2010.5.27 05:00
米連邦準備制度理事会(FRB)のバーナンキ議長は26日、東京都中央区の日銀本店内で開かれた国際会議で講演し、金融危機への対応をふまえ、「金融政策の運営については政治からは自由であるべきとの認識が関係者の間で形成された」と述べた。
講演でバーナンキ議長は、短期的な成長や雇用の拡大を狙った金融政策につい「当初は人気を得て、選挙運動には有効であっても、持続性がなくすぐに効果が消える。長期的に経済を疲弊させる物価上昇を招く」と、中央銀行への政治圧力を牽制(けんせい)した。

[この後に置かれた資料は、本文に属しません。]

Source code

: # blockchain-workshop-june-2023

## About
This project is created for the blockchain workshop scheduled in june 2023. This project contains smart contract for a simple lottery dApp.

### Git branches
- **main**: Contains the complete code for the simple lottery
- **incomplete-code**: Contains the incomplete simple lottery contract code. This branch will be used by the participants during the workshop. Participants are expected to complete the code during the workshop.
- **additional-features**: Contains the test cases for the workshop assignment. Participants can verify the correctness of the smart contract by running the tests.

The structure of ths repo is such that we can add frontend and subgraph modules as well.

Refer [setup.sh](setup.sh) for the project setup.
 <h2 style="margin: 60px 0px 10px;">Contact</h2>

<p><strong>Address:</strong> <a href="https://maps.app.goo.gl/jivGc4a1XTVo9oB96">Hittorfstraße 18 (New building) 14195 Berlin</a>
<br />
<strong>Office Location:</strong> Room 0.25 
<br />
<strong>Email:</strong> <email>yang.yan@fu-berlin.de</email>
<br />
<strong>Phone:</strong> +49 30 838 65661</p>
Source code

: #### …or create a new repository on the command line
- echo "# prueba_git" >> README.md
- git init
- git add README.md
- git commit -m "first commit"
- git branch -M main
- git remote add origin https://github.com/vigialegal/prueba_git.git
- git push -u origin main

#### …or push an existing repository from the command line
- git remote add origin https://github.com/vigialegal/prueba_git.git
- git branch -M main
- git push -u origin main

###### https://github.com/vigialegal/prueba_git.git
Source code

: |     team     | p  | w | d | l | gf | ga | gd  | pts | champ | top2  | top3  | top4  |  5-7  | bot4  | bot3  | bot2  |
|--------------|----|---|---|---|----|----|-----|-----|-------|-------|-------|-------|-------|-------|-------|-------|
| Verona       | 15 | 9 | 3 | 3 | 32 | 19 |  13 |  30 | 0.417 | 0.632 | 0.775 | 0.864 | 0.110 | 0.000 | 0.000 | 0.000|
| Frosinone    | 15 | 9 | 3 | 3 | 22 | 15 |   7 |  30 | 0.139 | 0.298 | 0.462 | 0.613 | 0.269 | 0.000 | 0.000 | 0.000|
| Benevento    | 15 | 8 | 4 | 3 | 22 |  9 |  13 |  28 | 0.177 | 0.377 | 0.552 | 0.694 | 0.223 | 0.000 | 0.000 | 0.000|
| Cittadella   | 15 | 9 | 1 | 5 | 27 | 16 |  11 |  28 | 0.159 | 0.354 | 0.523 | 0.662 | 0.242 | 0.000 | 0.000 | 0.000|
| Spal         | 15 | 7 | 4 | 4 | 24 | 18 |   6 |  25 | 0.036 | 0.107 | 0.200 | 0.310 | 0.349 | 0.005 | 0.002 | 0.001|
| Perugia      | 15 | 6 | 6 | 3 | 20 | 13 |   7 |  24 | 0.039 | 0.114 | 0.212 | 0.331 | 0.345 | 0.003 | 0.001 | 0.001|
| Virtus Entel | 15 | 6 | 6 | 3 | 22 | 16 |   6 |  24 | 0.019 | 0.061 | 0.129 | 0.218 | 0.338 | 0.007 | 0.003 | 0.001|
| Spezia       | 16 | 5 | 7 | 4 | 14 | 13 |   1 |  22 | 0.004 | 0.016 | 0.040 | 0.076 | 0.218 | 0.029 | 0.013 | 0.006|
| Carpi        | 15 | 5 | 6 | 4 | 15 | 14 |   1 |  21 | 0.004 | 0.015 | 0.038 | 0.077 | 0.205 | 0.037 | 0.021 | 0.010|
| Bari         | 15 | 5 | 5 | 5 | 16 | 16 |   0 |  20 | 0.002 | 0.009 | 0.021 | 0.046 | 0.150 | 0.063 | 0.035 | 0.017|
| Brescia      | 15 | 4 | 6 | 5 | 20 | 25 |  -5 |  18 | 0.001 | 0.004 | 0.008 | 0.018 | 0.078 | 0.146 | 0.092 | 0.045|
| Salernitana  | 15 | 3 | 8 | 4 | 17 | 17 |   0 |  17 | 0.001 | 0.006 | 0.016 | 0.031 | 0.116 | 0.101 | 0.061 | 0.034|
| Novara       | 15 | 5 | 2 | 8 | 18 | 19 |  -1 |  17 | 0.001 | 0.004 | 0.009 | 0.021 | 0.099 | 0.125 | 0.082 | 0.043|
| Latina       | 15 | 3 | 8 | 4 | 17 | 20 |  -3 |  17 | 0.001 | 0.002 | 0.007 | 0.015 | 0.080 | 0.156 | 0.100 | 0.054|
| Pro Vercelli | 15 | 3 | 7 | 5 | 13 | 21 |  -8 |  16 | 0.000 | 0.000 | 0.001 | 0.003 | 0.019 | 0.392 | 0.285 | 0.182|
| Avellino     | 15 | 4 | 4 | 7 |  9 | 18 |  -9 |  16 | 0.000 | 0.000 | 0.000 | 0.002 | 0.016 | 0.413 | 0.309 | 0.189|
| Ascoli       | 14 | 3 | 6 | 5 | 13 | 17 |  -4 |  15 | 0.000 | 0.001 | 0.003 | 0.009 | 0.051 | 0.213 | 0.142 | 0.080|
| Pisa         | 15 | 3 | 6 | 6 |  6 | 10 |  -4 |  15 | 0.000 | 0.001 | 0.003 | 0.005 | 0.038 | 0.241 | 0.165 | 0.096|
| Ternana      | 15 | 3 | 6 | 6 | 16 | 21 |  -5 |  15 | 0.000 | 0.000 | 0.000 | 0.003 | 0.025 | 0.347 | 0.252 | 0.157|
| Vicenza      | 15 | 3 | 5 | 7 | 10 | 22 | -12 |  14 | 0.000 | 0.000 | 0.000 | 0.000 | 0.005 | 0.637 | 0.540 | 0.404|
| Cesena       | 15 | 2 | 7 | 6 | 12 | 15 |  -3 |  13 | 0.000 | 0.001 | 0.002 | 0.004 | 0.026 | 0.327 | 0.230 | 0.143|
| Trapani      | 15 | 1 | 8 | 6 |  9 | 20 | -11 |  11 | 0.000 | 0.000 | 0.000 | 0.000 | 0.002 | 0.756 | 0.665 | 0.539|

その上で、中央銀行が国債などを買い上げ通貨供給を拡大する「量的緩和」について、信用収縮を食い止める一時的効果を認めつつ、「財政的な副作用もある」と警告。中央銀行の信用低下で、悪性インフレが起こり、経済を悪化させると強調した。
一方、日銀の白川方明総裁は講演で、日本のデフレ状況について言及し、「短期的な物価の動きだけにくぎ付けになると、かえって経済の変動を大きくする」と発言。設定した物価上昇率を金融政策の指標にする「インフレ・ターゲティング」に否定的な考えを示した。